You can easily run Prometheus on top of Kubernetes by using the Prometheus Operator.
- Built-in monitoring and alerting
- Functional and reliable during outages
- Kubernetes-native, easy to use
- No anomaly detection
- Integrates well with Grafana
- Large community
- No long-term storage
- No dashboard
- No authentication/authorization
- Challenges at scale
Grafana is an open-source solution used for monitoring, metrics, data visualization, and analysis.
Compared to other visualization tools, Grafana stands out because it connects with a long list of databases. When used to monitor Kubernetes, Grafana usually sits on top of Prometheus, but it’s also popular in combination with InfluxDB or Graphite. You can build comprehensive monitoring dashboards with a wide variety of graphs, from heatmaps to line graphs, bar graphs, histograms or Geo maps. And, you can already find a lot of ready-to-use Kubernetes monitoring dashboards.
Grafana also features a built-in alerting system, along with filtering capabilities, annotations, data-source specific querying, authentication and authorization, cross-organizational collaboration, and many more.
Grafana with Prometheus
Grafana is easy to set up and use. It’s so popular in the Kubernetes community, that some deployment configuration files even include a Grafana container by default.
- Includes support for Elasticsearch and Prometheus
- Broad compatibility with various data sources
- Great reporting and visualization functions
- Active developer community
- Alerting capabilities
- Can query several entities at a time
- Not customized for Kubernetes log management
Kubernetes Dashboard is a web-based UI add-on for Kubernetes clusters. It provides a simple way to manage, troubleshoot and monitor your environment. You can use the Kubernetes Dashboard to see basic metrics related to memory and CPU usage statistics across all of your nodes and to monitor the health of workloads (pods, deployments, replica sets, cron jobs, etc.)
Kubernetes Dashboard Pod Overview
You can easily install the Kubernetes Dashboard with ready-to-use YAML files.
- Easy to install
- Part of the Kubernetes ecosystem
- Limited features
Jaeger is a free tracing tool used for monitoring and troubleshooting in complex distributed systems, including Kubernetes environments. It was released by Uber Technologies and open-sourced in 2016.

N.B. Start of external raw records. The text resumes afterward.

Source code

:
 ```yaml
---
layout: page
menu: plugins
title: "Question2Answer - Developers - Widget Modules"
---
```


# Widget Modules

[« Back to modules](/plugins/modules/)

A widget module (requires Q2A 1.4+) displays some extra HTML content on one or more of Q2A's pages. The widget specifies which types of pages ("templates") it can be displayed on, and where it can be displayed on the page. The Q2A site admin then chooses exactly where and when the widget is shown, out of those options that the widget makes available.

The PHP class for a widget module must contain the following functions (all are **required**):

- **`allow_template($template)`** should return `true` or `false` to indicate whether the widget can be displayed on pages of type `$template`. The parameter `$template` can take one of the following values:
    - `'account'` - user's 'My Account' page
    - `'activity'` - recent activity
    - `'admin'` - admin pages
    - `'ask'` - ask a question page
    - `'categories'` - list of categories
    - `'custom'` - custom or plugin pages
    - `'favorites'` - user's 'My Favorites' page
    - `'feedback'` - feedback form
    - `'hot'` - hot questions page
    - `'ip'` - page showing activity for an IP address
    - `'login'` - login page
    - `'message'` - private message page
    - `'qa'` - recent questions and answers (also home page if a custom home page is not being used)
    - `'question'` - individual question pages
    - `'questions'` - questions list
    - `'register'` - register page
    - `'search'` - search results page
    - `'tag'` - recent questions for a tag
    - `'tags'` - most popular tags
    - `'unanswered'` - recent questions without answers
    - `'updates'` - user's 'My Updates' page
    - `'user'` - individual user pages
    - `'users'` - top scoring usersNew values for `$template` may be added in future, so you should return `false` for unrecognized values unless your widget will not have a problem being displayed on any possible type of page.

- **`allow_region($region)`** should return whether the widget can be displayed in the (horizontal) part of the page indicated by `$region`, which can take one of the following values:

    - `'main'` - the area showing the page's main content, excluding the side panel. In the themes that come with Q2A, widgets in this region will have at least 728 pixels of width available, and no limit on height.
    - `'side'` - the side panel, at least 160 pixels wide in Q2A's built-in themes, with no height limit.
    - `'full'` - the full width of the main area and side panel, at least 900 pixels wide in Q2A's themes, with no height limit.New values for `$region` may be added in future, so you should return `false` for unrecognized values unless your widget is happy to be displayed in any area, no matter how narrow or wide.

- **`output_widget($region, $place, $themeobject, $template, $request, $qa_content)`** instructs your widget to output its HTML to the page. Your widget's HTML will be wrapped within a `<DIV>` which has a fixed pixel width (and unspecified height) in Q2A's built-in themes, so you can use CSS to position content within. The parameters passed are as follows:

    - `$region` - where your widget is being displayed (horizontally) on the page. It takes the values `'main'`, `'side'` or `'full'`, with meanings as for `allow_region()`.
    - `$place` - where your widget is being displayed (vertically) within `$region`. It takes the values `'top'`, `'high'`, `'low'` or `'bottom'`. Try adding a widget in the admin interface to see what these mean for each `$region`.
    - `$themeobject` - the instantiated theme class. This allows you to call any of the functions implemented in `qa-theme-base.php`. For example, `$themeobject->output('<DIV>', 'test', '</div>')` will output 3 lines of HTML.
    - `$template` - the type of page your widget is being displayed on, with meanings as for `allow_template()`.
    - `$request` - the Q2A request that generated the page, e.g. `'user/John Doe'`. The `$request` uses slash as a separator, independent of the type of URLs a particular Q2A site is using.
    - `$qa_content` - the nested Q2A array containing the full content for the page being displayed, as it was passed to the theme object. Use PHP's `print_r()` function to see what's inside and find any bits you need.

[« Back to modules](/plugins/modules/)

With Jaeger, users can perform root cause analysis, distributed transaction monitoring, distributed context propagations, service dependency analysis, and performance and latency optimization.
Jaeger features OpenTracing-based support for Java, Node, Phyton, Go, and C++ and for various data sources, including Cassandra, Elasticsearch, Kafka, and memory. Read more about how to use Jaeger as a distributed tracing system.

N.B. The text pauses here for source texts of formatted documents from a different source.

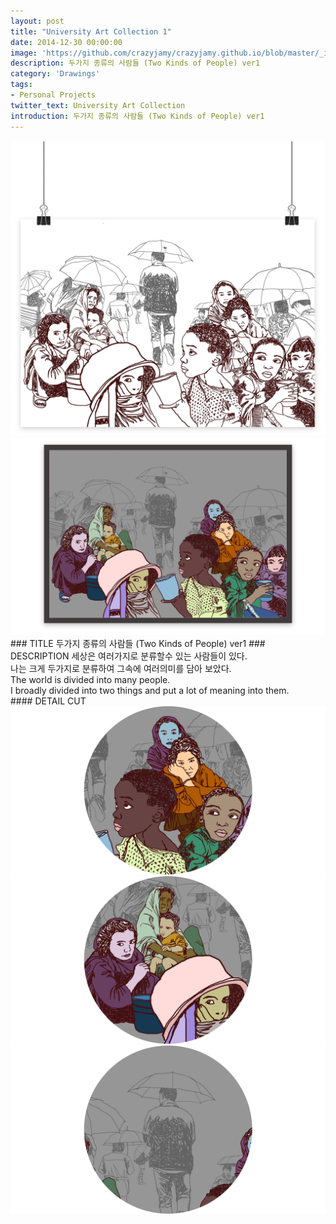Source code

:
 ```yaml
---
layout: post
title: "University Art Collection 1"
date: 2014-12-30 00:00:00
image: 'https://github.com/crazyjamy/crazyjamy.github.io/blob/master/_images/_thumbnail/drawings-twokind-vs1.png?raw=true'
description: 두가지 종류의 사람들 (Two Kinds of People) ver1 
category: 'Drawings'
tags:
- Personal Projects
twitter_text: University Art Collection
introduction: 두가지 종류의 사람들 (Two Kinds of People) ver1 
---
```


<img src="https://github.com/crazyjamy/crazyjamy.github.io/blob/master/_images/_post/drawings/1.jpg?raw=true" alt="">
<img src="https://github.com/crazyjamy/crazyjamy.github.io/blob/master/_images/_post/drawings/2.jpg?raw=true" alt="">
### TITLE
두가지 종류의 사람들 (Two Kinds of People) ver1 
### DESCRIPTION
세상은 여러가지로 분류할수 있는 사람들이 있다. <br>
나는 크게 두가지로 분류하여 그속에 여러의미를 담아 보았다. <br>
The world is divided into many people. <br>
I broadly divided into two things and put a lot of meaning into them. <br>
#### DETAIL CUT
<img src="https://github.com/crazyjamy/crazyjamy.github.io/blob/master/_images/_post/drawings/3.jpg?raw=true" alt="">
<img src="https://github.com/crazyjamy/crazyjamy.github.io/blob/master/_images/_post/drawings/4.jpg?raw=true" alt="">
<img src="https://github.com/crazyjamy/crazyjamy.github.io/blob/master/_images/_post/drawings/5.jpg?raw=true" alt="">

To deploy Jaeger, you can use the Jaeger Operator or a DaemonSet configuration.
- Various instrumentation options
- Easy to deploy
- Modern user interface
- Limited backend integration
Monitoring a distributed system is not easy, but having a good understanding of Kubernetes challenges when it comes to monitoring is the first step.
In this article, we’ve discussed why it’s important to monitor Kubernetes, the critical metrics you should keep track of, and the best monitoring tools available to help make your job easier.
Choosing a tool depends on your monitoring needs and use case. Open-source solutions have the advantage of being backed up by large communities driven to improve existing solutions, but SaaS software is backed up by experts offering support and, most importantly, it removes the overhead of managing the tools to monitor Kubernetes yourself. Learn more about what to look for in a monitoring software from our guide on alerting and monitoring.
Using a tool like Sematext abstracts away all the infrastructure and management needed to monitor your cluster. All you need to do is run a cluster-wide agent and point it where it should send metrics and logs. That’s how easy it is!
This will free up your time to stay focused on producing business value, instead of wasting time on managing infrastructure.
We’ve just scratched the surface, but if you’re just beginning to design your Kubernetes monitoring strategy, it’s a good place to start.